I shifted my weight to my right. My head turned towards where he had previously rested, and buried itself into the pillow that still harboured his warmth.

Did I scare you for the brief moment when I tossed?

Eyes shut.

The coward in me kept up with the pretense, all the way.

So did he.

He fumbled for his handphone, which had shared the same bed with us.

When his final button was done up, it wasn’t long before the compression of the door’s handle broke the deafening silence.

With meticulous care. Not wanting to wake me.

The last fuss was heard from the door, before the room returned to its eerie silence.

The moment, he walked out of my life.

Or did he?

He relinquished, without a single goodbye.

Still, I daren’t pry the eyes open.

Reluctance to face the reality.

I indulged further in the pillow that bears the last traces of his touch, and the misery on my face became more apparent.

I lost. I stumbled.

Again.

Still him.

I curled up, fearful.

All that was left, were broken pieces of me. Bruised, and confused.

Stripped of my pride.

I know what you guys are thinking.

No, we didn’t.

***

……. To be continued.

It is more difficult than I think it is.

Do you believe if I tell you it took me 5 hours to come up with whatever that’s in this entry?

***

All,

Thanks for all the concern that poured my way after the previous entry.
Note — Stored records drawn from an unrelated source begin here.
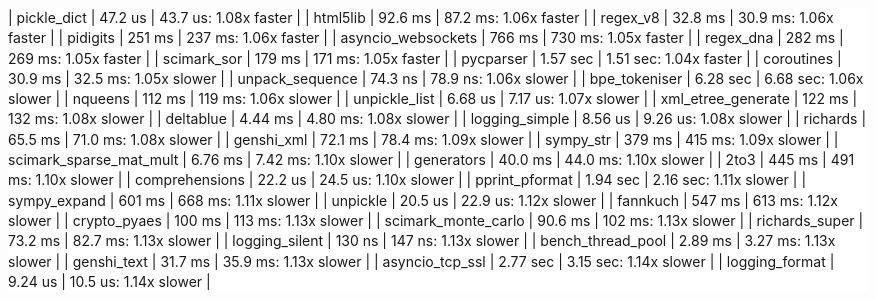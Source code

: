 | pickle_dict                | 47.2 us                                                      | 43.7 us: 1.08x faster                                                  |
| html5lib                   | 92.6 ms                                                      | 87.2 ms: 1.06x faster                                                  |
| regex_v8                   | 32.8 ms                                                      | 30.9 ms: 1.06x faster                                                  |
| pidigits                   | 251 ms                                                       | 237 ms: 1.06x faster                                                   |
| asyncio_websockets         | 766 ms                                                       | 730 ms: 1.05x faster                                                   |
| regex_dna                  | 282 ms                                                       | 269 ms: 1.05x faster                                                   |
| scimark_sor                | 179 ms                                                       | 171 ms: 1.05x faster                                                   |
| pycparser                  | 1.57 sec                                                     | 1.51 sec: 1.04x faster                                                 |
| coroutines                 | 30.9 ms                                                      | 32.5 ms: 1.05x slower                                                  |
| unpack_sequence            | 74.3 ns                                                      | 78.9 ns: 1.06x slower                                                  |
| bpe_tokeniser              | 6.28 sec                                                     | 6.68 sec: 1.06x slower                                                 |
| nqueens                    | 112 ms                                                       | 119 ms: 1.06x slower                                                   |
| unpickle_list              | 6.68 us                                                      | 7.17 us: 1.07x slower                                                  |
| xml_etree_generate         | 122 ms                                                       | 132 ms: 1.08x slower                                                   |
| deltablue                  | 4.44 ms                                                      | 4.80 ms: 1.08x slower                                                  |
| logging_simple             | 8.56 us                                                      | 9.26 us: 1.08x slower                                                  |
| richards                   | 65.5 ms                                                      | 71.0 ms: 1.08x slower                                                  |
| genshi_xml                 | 72.1 ms                                                      | 78.4 ms: 1.09x slower                                                  |
| sympy_str                  | 379 ms                                                       | 415 ms: 1.09x slower                                                   |
| scimark_sparse_mat_mult    | 6.76 ms                                                      | 7.42 ms: 1.10x slower                                                  |
| generators                 | 40.0 ms                                                      | 44.0 ms: 1.10x slower                                                  |
| 2to3                       | 445 ms                                                       | 491 ms: 1.10x slower                                                   |
| comprehensions             | 22.2 us                                                      | 24.5 us: 1.10x slower                                                  |
| pprint_pformat             | 1.94 sec                                                     | 2.16 sec: 1.11x slower                                                 |
| sympy_expand               | 601 ms                                                       | 668 ms: 1.11x slower                                                   |
| unpickle                   | 20.5 us                                                      | 22.9 us: 1.12x slower                                                  |
| fannkuch                   | 547 ms                                                       | 613 ms: 1.12x slower                                                   |
| crypto_pyaes               | 100 ms                                                       | 113 ms: 1.13x slower                                                   |
| scimark_monte_carlo        | 90.6 ms                                                      | 102 ms: 1.13x slower                                                   |
| richards_super             | 73.2 ms                                                      | 82.7 ms: 1.13x slower                                                  |
| logging_silent             | 130 ns                                                       | 147 ns: 1.13x slower                                                   |
| bench_thread_pool          | 2.89 ms                                                      | 3.27 ms: 1.13x slower                                                  |
| genshi_text                | 31.7 ms                                                      | 35.9 ms: 1.13x slower                                                  |
| asyncio_tcp_ssl            | 2.77 sec                                                     | 3.15 sec: 1.14x slower                                                 |
| logging_format             | 9.24 us                                                      | 10.5 us: 1.14x slower                                                  |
Just thought there is a need for clarification that this, is just one of the stories I had wanted to look back, and blog on.

One of the things in the past.

Not that it happened recently.

Something, I wish could bear a more solid form, in words.

I just happen to start with KG, simply because of a few events that happened these couple of days, and that he reminded me of another friend, whom I would want to blog about in July.

Okay, fine. Sounds like denial, eh?

Truthfully, I still think about KG a lot, even as a friend.

He’s someone I care about.

I had wanted to blog about him for the longest time, but was waiting for a good time.

Why not earlier, you ask?

It just wasn’t appropriate for me to write about it prior to this week. Just wasn’t possible.

Anyway, remember how I had said I had wanted to blog about something, but had wanted to wait?

Remember how I said I felt nostalgic on that Sunday night cos I met so many people who reminded me of the past?

Somewhat, related.

Read on, I say.

It’s just the start of some of my encounters in life.

Slowly, more will emerge.

Not only about him, but about some other characters in my life.

Or perhaps, even about my family, my friends, my childhood, myself.

Or even, the ugly truths behind the relationships that bruised and scarred me badly.

If I am not lazy, that is.

Ha.

Till then, I shall indulge in more KGism.

Muahaha.

I had edited the post cos the previous part was supposed to be the introduction, and not a story of it’s own.

Thus, I will extract it as I continue on.